• _WHAT THE TASK REQUIRES_: Copy all the lines below without altering anything.

Saved data entries:

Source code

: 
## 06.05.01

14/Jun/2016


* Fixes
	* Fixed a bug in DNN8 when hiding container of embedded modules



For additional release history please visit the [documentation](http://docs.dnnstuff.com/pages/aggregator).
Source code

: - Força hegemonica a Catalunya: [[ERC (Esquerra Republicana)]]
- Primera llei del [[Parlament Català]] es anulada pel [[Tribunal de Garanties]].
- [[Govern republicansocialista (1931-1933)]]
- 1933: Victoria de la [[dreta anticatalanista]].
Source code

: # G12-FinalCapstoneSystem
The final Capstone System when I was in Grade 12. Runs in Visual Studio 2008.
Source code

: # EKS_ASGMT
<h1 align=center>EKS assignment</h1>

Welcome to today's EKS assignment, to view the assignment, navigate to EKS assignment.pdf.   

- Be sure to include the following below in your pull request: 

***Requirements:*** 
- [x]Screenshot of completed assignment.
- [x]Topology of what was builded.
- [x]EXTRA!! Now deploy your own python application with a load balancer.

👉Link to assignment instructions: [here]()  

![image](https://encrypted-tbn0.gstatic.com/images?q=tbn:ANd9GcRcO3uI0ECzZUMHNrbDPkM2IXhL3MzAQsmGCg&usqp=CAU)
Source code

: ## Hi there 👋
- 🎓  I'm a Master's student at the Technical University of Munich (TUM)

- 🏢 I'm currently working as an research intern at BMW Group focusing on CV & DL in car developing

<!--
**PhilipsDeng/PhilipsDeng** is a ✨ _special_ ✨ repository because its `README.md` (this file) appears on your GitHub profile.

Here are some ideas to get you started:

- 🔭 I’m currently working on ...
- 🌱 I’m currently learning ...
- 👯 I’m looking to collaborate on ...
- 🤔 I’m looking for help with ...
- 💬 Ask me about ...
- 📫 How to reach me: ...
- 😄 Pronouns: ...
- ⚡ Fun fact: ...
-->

• _OUTPUT OF THE EXERCISE_:
Source code

: 
## 06.05.01

14/Jun/2016


* Fixes
	* Fixed a bug in DNN8 when hiding container of embedded modules



For additional release history please visit the [documentation](http://docs.dnnstuff.com/pages/aggregator).
Source code

: - Força hegemonica a Catalunya: [[ERC (Esquerra Republicana)]]
- Primera llei del [[Parlament Català]] es anulada pel [[Tribunal de Garanties]].
- [[Govern republicansocialista (1931-1933)]]
- 1933: Victoria de la [[dreta anticatalanista]].
Source code

: # G12-FinalCapstoneSystem
The final Capstone System when I was in Grade 12. Runs in Visual Studio 2008.
Source code

: # EKS_ASGMT
<h1 align=center>EKS assignment</h1>

Welcome to today's EKS assignment, to view the assignment, navigate to EKS assignment.pdf.   

- Be sure to include the following below in your pull request: 

***Requirements:*** 
- [x]Screenshot of completed assignment.
- [x]Topology of what was builded.
- [x]EXTRA!! Now deploy your own python application with a load balancer.

👉Link to assignment instructions: [here]()  

![image](https://encrypted-tbn0.gstatic.com/images?q=tbn:ANd9GcRcO3uI0ECzZUMHNrbDPkM2IXhL3MzAQsmGCg&usqp=CAU)
Source code

: ## Hi there 👋
- 🎓  I'm a Master's student at the Technical University of Munich (TUM)

- 🏢 I'm currently working as an research intern at BMW Group focusing on CV & DL in car developing

<!--
**PhilipsDeng/PhilipsDeng** is a ✨ _special_ ✨ repository because its `README.md` (this file) appears on your GitHub profile.

Here are some ideas to get you started:

- 🔭 I’m currently working on ...
- 🌱 I’m currently learning ...
- 👯 I’m looking to collaborate on ...
- 🤔 I’m looking for help with ...
- 💬 Ask me about ...
- 📫 How to reach me: ...
- 😄 Pronouns: ...
- ⚡ Fun fact: ...
-->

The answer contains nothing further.